Une petite voix fluette : devant moi, la petite de tout à l’heure. Mais enfin, qu’est-ce qu’elle fait là ?

“ Tu es… Carmine, c’est ça ?

– Oui, moi je suis Carmine, et toi tu es Madame miel ! Je suis venue te voir parce qu’il faut que je te cause ! ”

Elle s’impose et entre, s’installe sur le canapé, pendant que je commence à paniquer : une petite fille s’invite chez moi, je ne sais pas où sont ses parents, et j’ai peur d’avoir de sérieux problèmes si on la retrouve ici. C’est que je ne voudrais pas être accusée de kidnapping, moi !

Je me rassure en me disant que sa grand mère viendrait vite la chercher, ou qu’au besoin, je savais à quoi elle ressemblait, je pourrais peut-être la retrouver facilement, elle ne devait pas être si loin que ça.

J’aimerais juste comprendre comment cette petite m’a retrouvée, et ce qu’elle fiche ici.

Un peu perdue, je la vois observer le gâteau avec intérêt.

«Tiens Carmine, tu m’avais dit que tu aimais bien le miel, toi, non ?

– Ma grand-mère m’a dit de ne rien accepter des inconnus, on ne sait jamais quel loup peut rôder !

-Mais enfin, c’est toi qui es venue chezmoi !

– Ah oui… Alors je peux…”

Elle tend la main vers le gâteau, prête à se laisser tenter, puis se ravise. Ses grands yeux sont tout écarquillés quand elle se tourne vers moi :

“Ah ! Non ! Ce gâteau est dangereux, madame miel ! Moi je suis là pour te causer !»

Et ça, pour causer, elle cause ! Elle me raconte mille élucubrations à propos de la librairie où je suis entrée m’abriter, elle me parle de trafic de miel et de la mafia Troisource, elle me met en garde, et moi je n’y comprends rien.

“ Madame miel, tu as volé le repas de Papa Ours. Il va te pourchasser et c’est dangereux et tu peux mourir !Alors il faut que tu te caches ! Je sais où on peut aller, viens, suis-moi !”

Elle attrape ma main et me tire dans ma chambre. Le miroir plaqué sur la porte, pas encore fixé, me renvoie l’image absurde d’une petite en manteau rouge pressant une jeune femme aux boucles blondes.
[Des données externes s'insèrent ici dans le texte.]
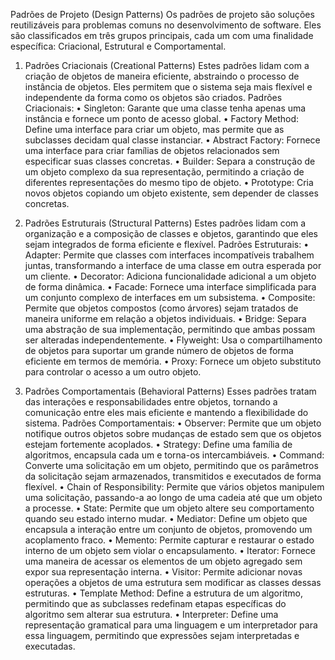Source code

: ﻿Padrões de Projeto (Design Patterns)
Os padrões de projeto são soluções reutilizáveis para problemas comuns no desenvolvimento de software. Eles são classificados em três grupos principais, cada um com uma finalidade específica: Criacional, Estrutural e Comportamental.

1. Padrões Criacionais (Creational Patterns)
Estes padrões lidam com a criação de objetos de maneira eficiente, abstraindo o processo de instância de objetos. Eles permitem que o sistema seja mais flexível e independente da forma como os objetos são criados.
Padrões Criacionais:
• Singleton: Garante que uma classe tenha apenas uma instância e fornece um ponto de acesso global.
• Factory Method: Define uma interface para criar um objeto, mas permite que as subclasses decidam qual classe instanciar.
• Abstract Factory: Fornece uma interface para criar famílias de objetos relacionados sem especificar suas classes concretas.
• Builder: Separa a construção de um objeto complexo da sua representação, permitindo a criação de diferentes representações do mesmo tipo de objeto.
• Prototype: Cria novos objetos copiando um objeto existente, sem depender de classes concretas.

2. Padrões Estruturais (Structural Patterns)
Estes padrões lidam com a organização e a composição de classes e objetos, garantindo que eles sejam integrados de forma eficiente e flexível.
Padrões Estruturais:
• Adapter: Permite que classes com interfaces incompatíveis trabalhem juntas, transformando a interface de uma classe em outra esperada por um cliente.
• Decorator: Adiciona funcionalidade adicional a um objeto de forma dinâmica.
• Facade: Fornece uma interface simplificada para um conjunto complexo de interfaces em um subsistema.
• Composite: Permite que objetos compostos (como árvores) sejam tratados de maneira uniforme em relação a objetos individuais.
• Bridge: Separa uma abstração de sua implementação, permitindo que ambas possam ser alteradas independentemente.
• Flyweight: Usa o compartilhamento de objetos para suportar um grande número de objetos de forma eficiente em termos de memória.
• Proxy: Fornece um objeto substituto para controlar o acesso a um outro objeto.

3. Padrões Comportamentais (Behavioral Patterns)
Esses padrões tratam das interações e responsabilidades entre objetos, tornando a comunicação entre eles mais eficiente e mantendo a flexibilidade do sistema.
Padrões Comportamentais:
• Observer: Permite que um objeto notifique outros objetos sobre mudanças de estado sem que os objetos estejam fortemente acoplados.
• Strategy: Define uma família de algoritmos, encapsula cada um e torna-os intercambiáveis.
• Command: Converte uma solicitação em um objeto, permitindo que os parâmetros da solicitação sejam armazenados, transmitidos e executados de forma flexível.
• Chain of Responsibility: Permite que vários objetos manipulem uma solicitação, passando-a ao longo de uma cadeia até que um objeto a processe.
• State: Permite que um objeto altere seu comportamento quando seu estado interno mudar.
• Mediator: Define um objeto que encapsula a interação entre um conjunto de objetos, promovendo um acoplamento fraco.
• Memento: Permite capturar e restaurar o estado interno de um objeto sem violar o encapsulamento.
• Iterator: Fornece uma maneira de acessar os elementos de um objeto agregado sem expor sua representação interna.
• Visitor: Permite adicionar novas operações a objetos de uma estrutura sem modificar as classes dessas estruturas.
• Template Method: Define a estrutura de um algoritmo, permitindo que as subclasses redefinam etapas específicas do algoritmo sem alterar sua estrutura.
• Interpreter: Define uma representação gramatical para uma linguagem e um interpretador para essa linguagem, permitindo que expressões sejam interpretadas e executadas.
“Tiens ! Entre là-dedans ! Tu seras bien cachée.

– Mais, enfin…”

Elle me pointe le miroir. Je ne comprends pas.

“Allez ! Mets ta main !”

Je passe ma main et sursaute violemment. Elle a traversé le miroir, comme si c’était de l’eau, et la surface devient trouble. De l’autre côté…

Une minute. Je traverse un miroir.

On ne traverse pas les miroirs.

Le seul endroit où on peut traverser les miroirs, c’est…
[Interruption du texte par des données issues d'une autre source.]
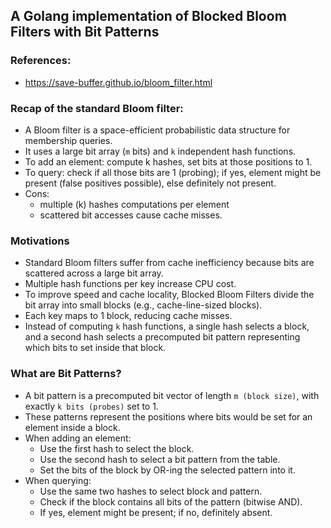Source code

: ## A Golang implementation of Blocked Bloom Filters with Bit Patterns

### References:
- https://save-buffer.github.io/bloom_filter.html

### Recap of the standard Bloom filter:
- A Bloom filter is a space-efficient probabilistic data structure for membership queries.
- It uses a large bit array (`m` bits) and `k` independent hash functions.
- To add an element: compute k hashes, set bits at those positions to 1.
- To query: check if all those bits are 1 (probing); if yes, element might be present (false positives possible), else definitely not present.
- Cons: 
  - multiple (k) hashes computations per element
  - scattered bit accesses cause cache misses.

### Motivations
- Standard Bloom filters suffer from cache inefficiency because bits are scattered across a large bit array.
- Multiple hash functions per key increase CPU cost.
- To improve speed and cache locality, Blocked Bloom Filters divide the bit array into small blocks (e.g., cache-line-sized blocks).
- Each key maps to 1 block, reducing cache misses.
- Instead of computing `k` hash functions, a single hash selects a block, and a second hash selects a precomputed bit pattern 
representing which bits to set inside that block.

### What are Bit Patterns?
- A bit pattern is a precomputed bit vector of length `m (block size)`, with exactly `k bits (probes)` set to 1.
- These patterns represent the positions where bits would be set for an element inside a block.
- When adding an element:
  - Use the first hash to select the block.
  - Use the second hash to select a bit pattern from the table.
  - Set the bits of the block by OR-ing the selected pattern into it.
- When querying:
  - Use the same two hashes to select block and pattern.
  - Check if the block contains all bits of the pattern (bitwise AND).
  - If yes, element might be present; if no, definitely absent.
…ah tiens, oui. Il y a des jours, comme ça, où on se lève de bonne humeur. Aujourd’hui a failli être un jour comme ça. Et puis ensuite mon réveil a sonné.
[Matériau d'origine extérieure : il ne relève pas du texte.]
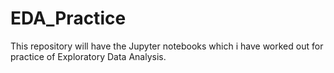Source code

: # EDA_Practice
This repository will have the Jupyter notebooks which i have worked out for practice of Exploratory Data Analysis.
Le ciel est gris, la motivation m’a quittée dès le moment où j’ai ouvert les yeux. Le livre que je lisais hier soir est tombé à côté de moi, encore ouvert sur le sol. J’ai abandonné l’idée de brosser ma tignasse hirsute, mes boucles blondes s’étalant en rayons de soleil ivres autour de ma tête. Les yeux rouges de sommeil, je prends un café, me brûle.

Je crois que je vais aller m’acheter des fleurs avant d’aller travailler à la bibliothèque. Mais quelle idée j’ai eue de vouloir faire un mémoire sur les contes.